• **The data**
━━━━━━━━
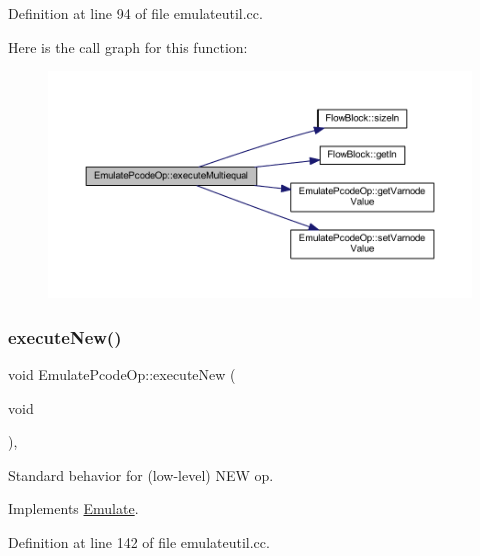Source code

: Definition at line 94 of file emulateutil.\+cc.

Here is the call graph for this function\+:
\nopagebreak
\begin{figure}[H]
\begin{center}
\leavevmode
\includegraphics[width=350pt]{class_emulate_pcode_op_a0d8951da9a7c253ad8bf4892fff9760a_cgraph}
\end{center}
\end{figure}
\mbox{\label{class_emulate_pcode_op_a7aecdf665942b8b429e02d3f56fce887}} 
\subsubsection{\texorpdfstring{executeNew()}{executeNew()}}
{\footnotesize\ttfamily void Emulate\+Pcode\+Op\+::execute\+New (\begin{DoxyParamCaption}\item[{void}]{ }\end{DoxyParamCaption})\hspace{0.3cm}{\ttfamily [protected]}, {\ttfamily [virtual]}}



Standard behavior for (low-\/level) N\+EW op. 



Implements \mbox{\hyperlink{class_emulate_ad6d1b182791e6d69b6469ea159729372}{Emulate}}.



Definition at line 142 of file emulateutil.\+cc.

\mbox{\label{class_emulate_pcode_op_a4335b878ca40061dcde8f45fabb82e16}} 
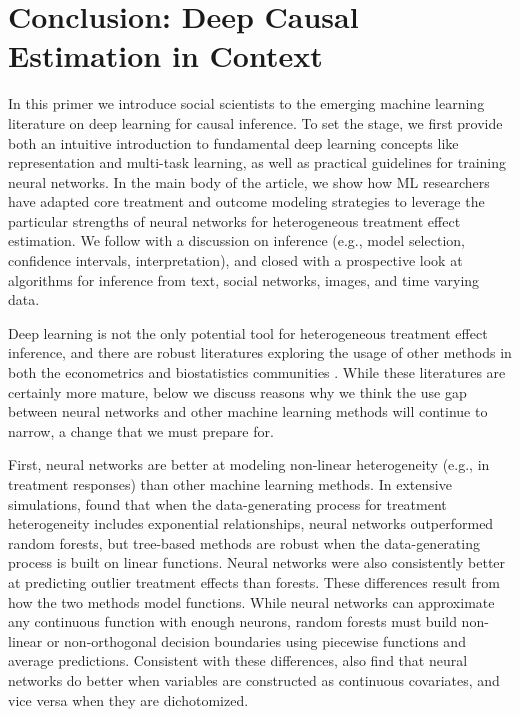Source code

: \section{Conclusion: Deep Causal Estimation in Context}
\label{section:conclusions}

In this primer we introduce social scientists to the emerging machine learning literature on deep learning for causal inference. To set the stage, we first provide both an intuitive introduction to fundamental deep learning concepts like representation and multi-task learning, as well as practical guidelines for training neural networks. In the main body of the article, we show how ML researchers have adapted core treatment and outcome modeling strategies to leverage the particular strengths of neural networks for heterogeneous treatment effect estimation. We follow with a discussion on inference (e.g., model selection, confidence intervals, interpretation), and closed with a prospective look at algorithms for inference from text, social networks, images, and time varying data.

Deep learning is not the only potential tool for heterogeneous treatment effect inference, and there are robust literatures exploring the usage of other methods in both the econometrics and biostatistics communities \citep{van2011targeted,chernozhukov2016double,wager2018}. While these literatures are certainly more mature, below we discuss reasons why we think the use gap between neural networks and other machine learning methods will continue to narrow, a change that we must prepare for.
 
First, neural networks are better at modeling non-linear heterogeneity (e.g., in treatment responses) than other machine learning methods. In extensive simulations, \citet{curth2021} found that when the data-generating process for treatment heterogeneity includes exponential relationships, neural networks outperformed random forests, but tree-based methods are robust when the data-generating process is built on linear functions. Neural networks were also consistently better at predicting outlier treatment effects than forests. These differences result from how the two methods model functions. While neural networks can approximate any continuous function with enough neurons, random forests must build non-linear or non-orthogonal decision boundaries using piecewise functions and average predictions. Consistent with these differences, \citet{curth2021} also find that neural networks do better when variables are constructed as continuous covariates, and vice versa when they are dichotomized.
━━━━━━━━
• **Goal of the exercise**
Give the number of lines in the entries that contain the word "file", with no other text.

• **Response for this exercise**
2